• Ducks look to take next step

  • By Graham Hays | January 23, 2012 7:50:47 AM PST

Editor's note: Graham Hays is counting down to the start of the 2012 college softball season with a look at each of the teams in his top 20. Check back daily for updates.

No. 15 Oregon
Last year: 42-16, 11-10 Pac-10 (eliminated in Gainesville Super Regional)
Who returns: Eight of the 10 players who totaled at least 100 plate appearances are back along with two pitchers responsible for 50 of the staff's 58 starts in 2011, so continuity isn't going to be a problem. Alexa Peterson and Courtney Ceo, a pair of sophomores, are the leading returning hitters. Peterson led all returnees in slugging percentage (.516), was second in on-base percentage (.434) and got stronger in Pac-10 play despite the defensive demands of catching. Also returning is junior outfielder Samantha Pappas, a productive hitter by almost any standard last season -- except perhaps the standard she set for herself as a freshman with an 1.113 OPS.

"I think she kept on looking for pitches that she wanted to hit instead of pitches she was going to get," Oregon coach Mike White said. "That's the big challenge. You see it frequently where a lot of players will have great freshmen years because they tend to think a lot less and just do it. Then they come in sophomore year and they don't adjust or they start thinking too much. But Sam is a talent; there's no doubt about it. Just like her freshman year, she showed that she was probably a player to watch for the player of the year.
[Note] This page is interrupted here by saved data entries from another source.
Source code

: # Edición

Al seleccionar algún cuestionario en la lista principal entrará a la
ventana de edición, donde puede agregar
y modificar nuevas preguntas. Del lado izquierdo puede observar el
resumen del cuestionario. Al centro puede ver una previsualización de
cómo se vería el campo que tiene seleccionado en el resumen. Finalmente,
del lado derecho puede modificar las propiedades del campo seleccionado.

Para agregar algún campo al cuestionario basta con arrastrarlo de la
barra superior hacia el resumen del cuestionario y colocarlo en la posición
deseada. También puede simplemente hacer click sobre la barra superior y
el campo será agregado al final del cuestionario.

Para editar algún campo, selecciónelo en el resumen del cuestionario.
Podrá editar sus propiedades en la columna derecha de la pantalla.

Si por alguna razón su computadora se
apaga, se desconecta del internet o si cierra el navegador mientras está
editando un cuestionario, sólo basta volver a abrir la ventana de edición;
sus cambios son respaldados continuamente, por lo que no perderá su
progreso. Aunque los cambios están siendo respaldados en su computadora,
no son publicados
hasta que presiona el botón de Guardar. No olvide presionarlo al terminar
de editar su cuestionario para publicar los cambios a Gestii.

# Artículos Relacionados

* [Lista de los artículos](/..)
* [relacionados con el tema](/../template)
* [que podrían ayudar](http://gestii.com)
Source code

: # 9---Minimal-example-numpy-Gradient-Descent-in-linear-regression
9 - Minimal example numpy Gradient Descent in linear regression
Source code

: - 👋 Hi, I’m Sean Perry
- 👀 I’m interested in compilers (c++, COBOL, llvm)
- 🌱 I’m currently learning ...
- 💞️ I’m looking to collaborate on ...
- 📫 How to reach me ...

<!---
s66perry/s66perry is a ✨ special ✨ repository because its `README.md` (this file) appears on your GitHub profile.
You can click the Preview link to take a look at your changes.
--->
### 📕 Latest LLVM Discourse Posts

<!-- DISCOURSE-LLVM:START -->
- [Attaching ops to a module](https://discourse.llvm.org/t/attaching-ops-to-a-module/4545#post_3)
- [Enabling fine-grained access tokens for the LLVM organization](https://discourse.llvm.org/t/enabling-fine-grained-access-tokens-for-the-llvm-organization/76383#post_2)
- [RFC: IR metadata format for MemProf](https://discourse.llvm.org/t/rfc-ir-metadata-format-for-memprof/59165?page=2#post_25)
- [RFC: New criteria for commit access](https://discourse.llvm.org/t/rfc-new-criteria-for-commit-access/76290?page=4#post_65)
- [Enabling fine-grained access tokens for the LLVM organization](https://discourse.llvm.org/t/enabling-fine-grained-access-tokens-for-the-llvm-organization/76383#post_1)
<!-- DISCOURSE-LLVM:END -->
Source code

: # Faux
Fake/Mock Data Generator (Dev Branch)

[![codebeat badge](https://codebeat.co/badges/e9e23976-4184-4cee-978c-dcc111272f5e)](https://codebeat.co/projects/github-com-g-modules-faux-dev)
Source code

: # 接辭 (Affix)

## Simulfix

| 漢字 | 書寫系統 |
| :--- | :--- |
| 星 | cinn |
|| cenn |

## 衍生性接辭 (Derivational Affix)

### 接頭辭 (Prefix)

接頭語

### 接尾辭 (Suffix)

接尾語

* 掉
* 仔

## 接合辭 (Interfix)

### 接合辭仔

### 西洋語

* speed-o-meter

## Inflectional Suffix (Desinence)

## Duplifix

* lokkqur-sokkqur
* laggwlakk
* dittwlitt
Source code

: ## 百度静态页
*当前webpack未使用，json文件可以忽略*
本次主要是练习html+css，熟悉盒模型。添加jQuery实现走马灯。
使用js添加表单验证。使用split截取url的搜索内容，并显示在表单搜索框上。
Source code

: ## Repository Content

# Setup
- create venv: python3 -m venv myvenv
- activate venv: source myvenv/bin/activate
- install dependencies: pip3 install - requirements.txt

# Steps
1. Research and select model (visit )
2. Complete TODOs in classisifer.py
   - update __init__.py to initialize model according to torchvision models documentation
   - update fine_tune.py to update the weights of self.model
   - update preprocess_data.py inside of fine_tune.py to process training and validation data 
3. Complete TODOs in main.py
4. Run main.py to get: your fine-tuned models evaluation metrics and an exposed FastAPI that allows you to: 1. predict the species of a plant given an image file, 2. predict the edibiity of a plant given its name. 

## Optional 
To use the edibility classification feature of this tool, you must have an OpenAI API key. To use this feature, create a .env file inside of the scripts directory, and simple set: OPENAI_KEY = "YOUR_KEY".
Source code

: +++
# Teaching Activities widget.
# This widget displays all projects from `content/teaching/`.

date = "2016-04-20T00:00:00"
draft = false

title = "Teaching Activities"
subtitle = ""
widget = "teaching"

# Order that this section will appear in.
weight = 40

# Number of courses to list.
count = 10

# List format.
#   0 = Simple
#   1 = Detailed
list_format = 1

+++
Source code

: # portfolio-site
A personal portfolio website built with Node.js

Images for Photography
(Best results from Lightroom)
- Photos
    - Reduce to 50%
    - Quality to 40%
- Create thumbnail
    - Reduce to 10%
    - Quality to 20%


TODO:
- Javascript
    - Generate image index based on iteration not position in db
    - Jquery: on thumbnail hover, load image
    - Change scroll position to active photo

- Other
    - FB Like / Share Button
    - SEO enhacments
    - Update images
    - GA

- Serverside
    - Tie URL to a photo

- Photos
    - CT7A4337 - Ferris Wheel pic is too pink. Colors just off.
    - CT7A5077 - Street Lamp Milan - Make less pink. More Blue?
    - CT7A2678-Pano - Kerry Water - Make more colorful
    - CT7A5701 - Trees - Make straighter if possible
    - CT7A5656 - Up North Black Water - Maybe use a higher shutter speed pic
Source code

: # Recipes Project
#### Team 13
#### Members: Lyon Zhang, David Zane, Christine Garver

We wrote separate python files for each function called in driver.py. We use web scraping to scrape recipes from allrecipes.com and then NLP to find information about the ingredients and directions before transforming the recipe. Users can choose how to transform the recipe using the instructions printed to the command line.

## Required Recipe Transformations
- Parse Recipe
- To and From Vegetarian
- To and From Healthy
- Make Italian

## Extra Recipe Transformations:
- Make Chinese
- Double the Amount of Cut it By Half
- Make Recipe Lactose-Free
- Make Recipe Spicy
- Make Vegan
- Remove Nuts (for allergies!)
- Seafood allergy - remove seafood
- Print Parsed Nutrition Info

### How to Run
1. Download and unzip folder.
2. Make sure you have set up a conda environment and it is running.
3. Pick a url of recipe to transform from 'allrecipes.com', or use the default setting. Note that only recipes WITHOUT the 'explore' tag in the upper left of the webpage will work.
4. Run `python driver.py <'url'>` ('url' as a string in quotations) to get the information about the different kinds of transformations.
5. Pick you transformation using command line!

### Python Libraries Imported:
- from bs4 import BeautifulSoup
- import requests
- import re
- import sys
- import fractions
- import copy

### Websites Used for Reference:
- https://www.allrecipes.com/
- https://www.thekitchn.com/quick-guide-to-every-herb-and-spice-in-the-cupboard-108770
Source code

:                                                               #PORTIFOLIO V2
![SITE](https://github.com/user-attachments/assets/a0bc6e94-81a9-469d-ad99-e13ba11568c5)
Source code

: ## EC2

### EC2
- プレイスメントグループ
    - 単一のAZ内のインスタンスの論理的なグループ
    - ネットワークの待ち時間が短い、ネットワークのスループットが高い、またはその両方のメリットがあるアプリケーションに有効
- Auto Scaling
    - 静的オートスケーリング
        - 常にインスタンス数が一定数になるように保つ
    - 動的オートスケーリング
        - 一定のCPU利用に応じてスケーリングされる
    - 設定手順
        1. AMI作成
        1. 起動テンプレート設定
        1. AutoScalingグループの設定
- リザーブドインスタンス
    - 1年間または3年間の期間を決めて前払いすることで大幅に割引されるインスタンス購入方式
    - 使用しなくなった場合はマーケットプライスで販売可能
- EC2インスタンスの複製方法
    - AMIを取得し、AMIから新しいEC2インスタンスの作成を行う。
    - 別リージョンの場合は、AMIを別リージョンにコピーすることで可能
"If Sam produces like she can, Sam and [junior outfielder] Allie Burger, this team is going to go a long way."

Who departs: The big loss is Monique Fuiava, who closed out her career last season as Oregon's best power threat. The Ducks also lose two pitchers who provided depth behind starters Jessica Moore and Samantha Skillingstad. Brittany Rumfelt graduated, and Mikayla Endicott transferred to Ohio State.
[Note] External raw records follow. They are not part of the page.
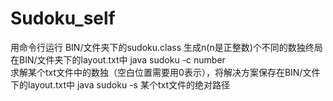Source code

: # Sudoku_self
用命令行运行 BIN/文件夹下的sudoku.class
生成n(n是正整数)个不同的数独终局在BIN/文件夹下的layout.txt中
  java sudoku -c number   
求解某个txt文件中的数独（空白位置需要用0表示），将解决方案保存在BIN/文件下的layout.txt中
  java sudoku -s 某个txt文件的绝对路径
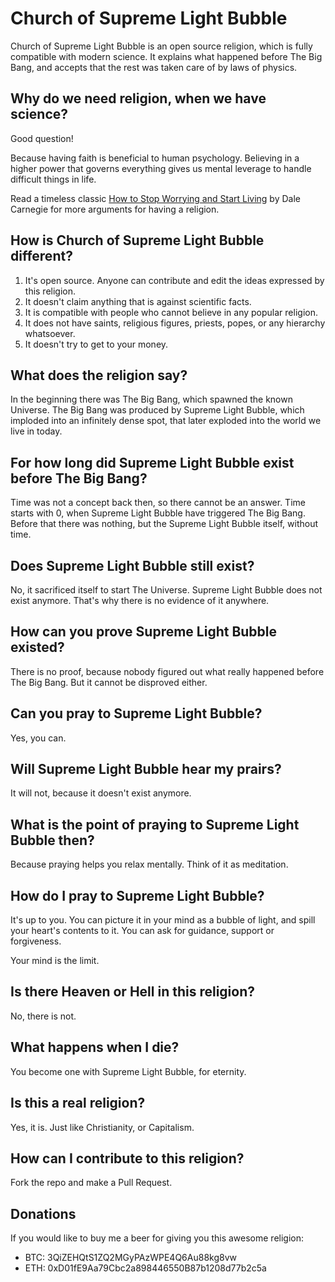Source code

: # Church of Supreme Light Bubble

Church of Supreme Light Bubble is an open source religion, which is fully
compatible with modern science. It explains what happened before The Big Bang,
and accepts that the rest was taken care of by laws of physics.

## Why do we need religion, when we have science?

Good question!

Because having faith is beneficial to human psychology. Believing in a higher
power that governs everything gives us mental leverage to handle difficult
things in life.

Read a timeless classic [How to Stop Worrying and Start Living](http://amzn.to/2rjBUHw)
by Dale Carnegie for more arguments for having a religion.

## How is Church of Supreme Light Bubble different?

1. It's open source. Anyone can contribute and edit the ideas expressed by this religion.
2. It doesn't claim anything that is against scientific facts.
3. It is compatible with people who cannot believe in any popular religion.
4. It does not have saints, religious figures, priests, popes, or any hierarchy whatsoever.
5. It doesn't try to get to your money.

## What does the religion say?

In the beginning there was The Big Bang, which spawned the known Universe.
The Big Bang was produced by Supreme Light Bubble, which imploded into an
infinitely dense spot, that later exploded into the world we live in today.

## For how long did Supreme Light Bubble exist before The Big Bang?

Time was not a concept back then, so there cannot be an answer. Time starts
with 0, when Supreme Light Bubble have triggered The Big Bang. Before that
there was nothing, but the Supreme Light Bubble itself, without time.

## Does Supreme Light Bubble still exist?

No, it sacrificed itself to start The Universe. Supreme Light Bubble does not
exist anymore. That's why there is no evidence of it anywhere.

## How can you prove Supreme Light Bubble existed?

There is no proof, because nobody figured out what really happened before The
Big Bang. But it cannot be disproved either.


## Can you pray to Supreme Light Bubble?

Yes, you can.

## Will Supreme Light Bubble hear my prairs?

It will not, because it doesn't exist anymore.

## What is the point of praying to Supreme Light Bubble then?

Because praying helps you relax mentally. Think of it as meditation.

## How do I pray to Supreme Light Bubble?

It's up to you. You can picture it in your mind as a bubble of light, and spill
your heart's contents to it. You can ask for guidance, support or forgiveness.

Your mind is the limit.

## Is there Heaven or Hell in this religion?

No, there is not.

## What happens when I die?

You become one with Supreme Light Bubble, for eternity.

## Is this a real religion?

Yes, it is. Just like Christianity, or Capitalism.

## How can I contribute to this religion?

Fork the repo and make a Pull Request.

## Donations

If you would like to buy me a beer for giving you this awesome religion:

- BTC: 3QiZEHQtS1ZQ2MGyPAzWPE4Q6Au88kg8vw
- ETH: 0xD01fE9Aa79Cbc2a898446550B87b1208d77b2c5a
Who arrives: Two names to know are Karissa Hovinga and Janie Takeda. A pitcher with extensive experience on Canadian junior national teams, including a stint in the recent Junior World Championship in South Africa, Hovinga should be able to eat up innings to keep Moore fresh for conference play. Takeda could push for a starting spot in the outfield and will bring additional speed and a good glove to the lineup.
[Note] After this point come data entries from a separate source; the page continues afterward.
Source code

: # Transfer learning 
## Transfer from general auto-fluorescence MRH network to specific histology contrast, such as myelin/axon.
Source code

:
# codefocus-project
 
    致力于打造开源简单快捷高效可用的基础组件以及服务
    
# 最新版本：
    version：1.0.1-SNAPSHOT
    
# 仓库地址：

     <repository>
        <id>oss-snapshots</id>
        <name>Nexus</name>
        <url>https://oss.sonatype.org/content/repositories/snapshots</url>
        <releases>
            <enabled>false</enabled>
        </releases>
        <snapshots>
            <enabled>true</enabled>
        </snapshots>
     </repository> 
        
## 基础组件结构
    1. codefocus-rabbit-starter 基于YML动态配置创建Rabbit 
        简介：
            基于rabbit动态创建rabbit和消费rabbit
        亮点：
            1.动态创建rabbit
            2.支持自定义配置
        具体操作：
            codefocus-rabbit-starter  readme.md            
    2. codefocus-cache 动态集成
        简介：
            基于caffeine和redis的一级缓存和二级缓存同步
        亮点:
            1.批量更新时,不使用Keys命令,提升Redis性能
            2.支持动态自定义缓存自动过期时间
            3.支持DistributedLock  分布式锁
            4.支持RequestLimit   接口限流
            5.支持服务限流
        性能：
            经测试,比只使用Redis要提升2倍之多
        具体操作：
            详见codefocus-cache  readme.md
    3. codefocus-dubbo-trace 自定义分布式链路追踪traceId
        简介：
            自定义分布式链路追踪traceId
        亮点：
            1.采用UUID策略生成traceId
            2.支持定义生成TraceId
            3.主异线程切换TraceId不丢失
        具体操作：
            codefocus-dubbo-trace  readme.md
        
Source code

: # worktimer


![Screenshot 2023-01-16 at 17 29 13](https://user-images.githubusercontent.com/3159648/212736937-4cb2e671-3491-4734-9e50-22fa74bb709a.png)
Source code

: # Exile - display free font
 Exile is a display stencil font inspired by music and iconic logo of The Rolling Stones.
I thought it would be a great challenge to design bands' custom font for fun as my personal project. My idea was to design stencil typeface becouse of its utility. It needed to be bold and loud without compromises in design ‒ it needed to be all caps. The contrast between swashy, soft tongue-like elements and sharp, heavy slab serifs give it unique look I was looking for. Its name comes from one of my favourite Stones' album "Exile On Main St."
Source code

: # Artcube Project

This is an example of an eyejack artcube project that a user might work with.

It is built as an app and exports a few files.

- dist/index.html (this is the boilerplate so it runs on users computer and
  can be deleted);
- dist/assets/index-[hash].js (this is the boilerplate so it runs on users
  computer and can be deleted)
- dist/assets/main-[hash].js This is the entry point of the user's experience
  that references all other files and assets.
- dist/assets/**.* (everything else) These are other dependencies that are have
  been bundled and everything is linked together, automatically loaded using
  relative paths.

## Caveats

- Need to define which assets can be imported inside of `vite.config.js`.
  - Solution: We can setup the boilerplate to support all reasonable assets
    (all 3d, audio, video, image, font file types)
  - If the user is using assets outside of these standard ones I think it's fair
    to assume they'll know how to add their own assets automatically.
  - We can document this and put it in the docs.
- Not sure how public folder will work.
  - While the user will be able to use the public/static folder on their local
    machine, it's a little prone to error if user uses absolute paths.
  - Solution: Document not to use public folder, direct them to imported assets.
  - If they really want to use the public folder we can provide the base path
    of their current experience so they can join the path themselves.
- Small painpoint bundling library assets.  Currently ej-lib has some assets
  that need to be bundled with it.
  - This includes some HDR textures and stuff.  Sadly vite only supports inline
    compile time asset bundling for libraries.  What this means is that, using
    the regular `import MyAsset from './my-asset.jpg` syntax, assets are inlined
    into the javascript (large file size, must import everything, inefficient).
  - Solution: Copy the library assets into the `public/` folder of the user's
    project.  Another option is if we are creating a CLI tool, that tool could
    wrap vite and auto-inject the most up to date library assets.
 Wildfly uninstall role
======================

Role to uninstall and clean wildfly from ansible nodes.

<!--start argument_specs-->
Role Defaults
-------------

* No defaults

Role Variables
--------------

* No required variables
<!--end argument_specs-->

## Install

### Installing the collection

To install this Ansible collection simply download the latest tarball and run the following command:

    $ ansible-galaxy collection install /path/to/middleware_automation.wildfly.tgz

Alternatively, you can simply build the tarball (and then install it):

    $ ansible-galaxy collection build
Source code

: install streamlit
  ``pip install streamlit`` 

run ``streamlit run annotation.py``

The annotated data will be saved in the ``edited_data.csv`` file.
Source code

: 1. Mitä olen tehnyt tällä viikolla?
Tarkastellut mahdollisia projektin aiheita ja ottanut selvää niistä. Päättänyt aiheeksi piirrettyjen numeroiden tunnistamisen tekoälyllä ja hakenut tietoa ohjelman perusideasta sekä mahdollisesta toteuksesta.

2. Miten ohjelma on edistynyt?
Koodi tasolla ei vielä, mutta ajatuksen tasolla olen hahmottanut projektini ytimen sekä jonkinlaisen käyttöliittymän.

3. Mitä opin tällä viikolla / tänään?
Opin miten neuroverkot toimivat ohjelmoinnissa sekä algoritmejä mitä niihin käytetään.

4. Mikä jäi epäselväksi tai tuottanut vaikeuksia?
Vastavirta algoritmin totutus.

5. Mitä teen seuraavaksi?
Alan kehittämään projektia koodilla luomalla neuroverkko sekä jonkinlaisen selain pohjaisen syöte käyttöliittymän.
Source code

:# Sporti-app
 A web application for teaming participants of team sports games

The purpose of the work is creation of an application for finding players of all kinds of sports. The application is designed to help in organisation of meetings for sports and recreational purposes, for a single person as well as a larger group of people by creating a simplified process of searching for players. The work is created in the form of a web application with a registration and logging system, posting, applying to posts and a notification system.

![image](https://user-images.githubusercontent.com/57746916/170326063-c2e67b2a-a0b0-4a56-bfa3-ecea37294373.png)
Preseason question: How does Oregon get over the remaining hurdle?

Oregon has come a long way in just two seasons with White at the helm. The program with the longest World Series drought in the Pac-12, including new softball member Utah, reached a super regional in each of White's first two seasons and last season recorded its first winning conference record since 1989.

The catch is that progress in college softball is more like climbing a mountain than running a marathon. Those final few steps to the summit, with the air at its thinnest and the incline at its steepest, are as tough as the sum of all those that preceded them.

"I think two trips to the super regionals has set in place an expectation for us and a kind of taste of what it's like to get that far in the tournament," White said. "But it's also a great goal of ours now to get to the next step, which is going to be the College World Series. We realize there's a big jump from being in the top 15 to the top eight."

No matter how much offensive numbers soar in college softball, a pitcher capable of winning games by herself and giving her teammates an opportunity to win them against other aces is a tried and true recipe for success. Moore looked like that pitcher for long stretches last season as a sophomore, going 24-11 with a 1.90 ERA and 224 strikeouts in 206.2 innings to put herself in the conversation with Pac-12 foes such as Arizona State's Dallas Escobedo, Arizona's Kenzie Fowler, Stanford's Teagan Gerhart and Cal's Jolene Henderson. A small-school prep product out of California, Moore could be a late bloomer in a sport where aces are often tracked from middle school.

"I'm expecting more from Jessica this year," White said. "I think Jessica could be even better than what she's shown in the last two years. She has the ability to throw with anybody in the country as far as her movement, her velocity, her change of speed. She's got all the tools. Now we just need her to tighten it up, kind of like how Danielle Lawrie did."

One area of improvement Moore noted last season was composure, not letting errors behind her be a distraction. She needs to build on that, but the Ducks also need to give her fewer opportunities to do so. No Pac-12 team was even close to their league-worst 79 errors or .951 fielding percentage. Those miscues led to 44 unearned runs. By comparison, national champion Arizona State allowed just nine unearned runs in 66 games.

The Sun Devils were a defensive mess when coach Clint Myers arrived. Changing that was one key to becoming regular visitors to Oklahoma City.

"We're certainly working on some mechanical things, some fundamentals that allow us to make those plays, but a lot of it is mental," White said. "You've got to understand that you are going to make errors, but it's not usually the one error that hurts you. It's the three or four in a game. That's what we've been guilty of in the past."